By ELLEN READ markets writer
The London Stock Exchange could list its first New Zealand company within a year.
The head of the exchange's Alternative Investment Market (AIM), Simon Brickles, was in New Zealand this week touting for business. He said there was plenty of interest but declined to give details, citing
confidentiality.
AIM is the London exchange's international market for smaller, growing companies.
With a function similar to New Zealand's unlisted market, AIM is regulated by nominated advisers who take responsibility for the firms they recommend for inclusion.
This means the AIM regulatory framework is less stringent than for companies with a full listing.
The advisers were vetted before being accepted and their reputations depended on the conduct of the companies they represented, Brickles said.
"That's my safety net. We do have strict disclosure regulations but it is a caveat emptor market."
New Zealand advisers would also be sought on New Zealand companies for quotation.
"AIM offers smaller, growing companies in New Zealand the opportunity to raise funds in Europe, to gain a wider pool of investors and liquidity whilst enjoying the benefits of being on a local exchange."
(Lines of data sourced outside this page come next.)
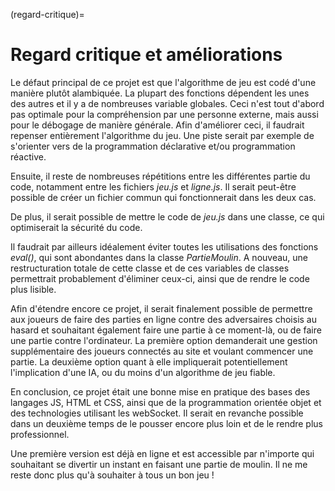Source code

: (regard-critique)=

# Regard critique et améliorations

Le défaut principal de ce projet est que l'algorithme de jeu est codé d'une manière plutôt alambiquée. La plupart des fonctions dépendent les unes des autres et il y a de nombreuses variable globales. Ceci n'est tout d'abord pas optimale pour la compréhension par une personne externe, mais aussi pour le débogage de manière générale. Afin d'améliorer ceci, il faudrait repenser entièrement l'algorithme du jeu. Une piste serait par exemple de s'orienter vers de la programmation déclarative et/ou programmation réactive. 

Ensuite, il reste de nombreuses répétitions entre les différentes partie du code, notamment entre les fichiers <em>jeu.js</em> et <em>ligne.js</em>. Il serait peut-être possible de créer un fichier commun qui fonctionnerait dans les deux cas.

De plus, il serait possible de mettre le code de <em>jeu.js</em> dans une classe, ce qui optimiserait la sécurité du code.

Il faudrait par ailleurs idéalement éviter toutes les utilisations des fonctions <em>eval()</em>, qui sont abondantes dans la classe <em>PartieMoulin</em>. A nouveau, une restructuration totale de cette classe et de ces variables de classes permettrait probablement d'éliminer ceux-ci, ainsi que de rendre le code plus lisible.

Afin d'étendre encore ce projet, il serait finalement possible de permettre aux joueurs de faire des parties en ligne contre des adversaires choisis au hasard et souhaitant également faire une partie à ce moment-là, ou de faire une partie contre l'ordinateur. La première option demanderait une gestion supplémentaire des joueurs connectés au site et voulant commencer une partie. La deuxième option quant à elle impliquerait potentiellement l'implication d'une IA, ou du moins d'un algorithme de jeu fiable. 

En conclusion, ce projet était une bonne mise en pratique des bases des langages JS, HTML et CSS, ainsi que de la programmation orientée objet et des technologies utilisant les webSocket. Il serait en revanche possible dans un deuxième temps de le pousser encore plus loin et de le rendre plus professionnel.

Une première version est déjà en ligne et est accessible par n'importe qui souhaitant se divertir un instant en faisant une partie de moulin. Il ne me reste donc plus qu'à souhaiter à tous un bon jeu !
He said it was apparent there was a financing gap in New Zealand for mid-sized companies wanting to raise more money.
While realistically an offer of around $8 million would be needed to be cost effective for the company, Brickles said AIM was more concerned with the growth potential of new firms than their size.
Since it was created in 1995, more than 850 companies have used AIM as a growth vehicle, with more than $24 billion raised on the market. Individual market capitalisations on AIM range from $15 million to $350 million.
When most world markets were quiet last year, AIM had 94 initial public offerings, representing over one-third of IPOs in Western Europe.
AIM has 41 international firms listed, including 11 from Australia.
One AIM company, West 175 Media Group, has a Wellington office.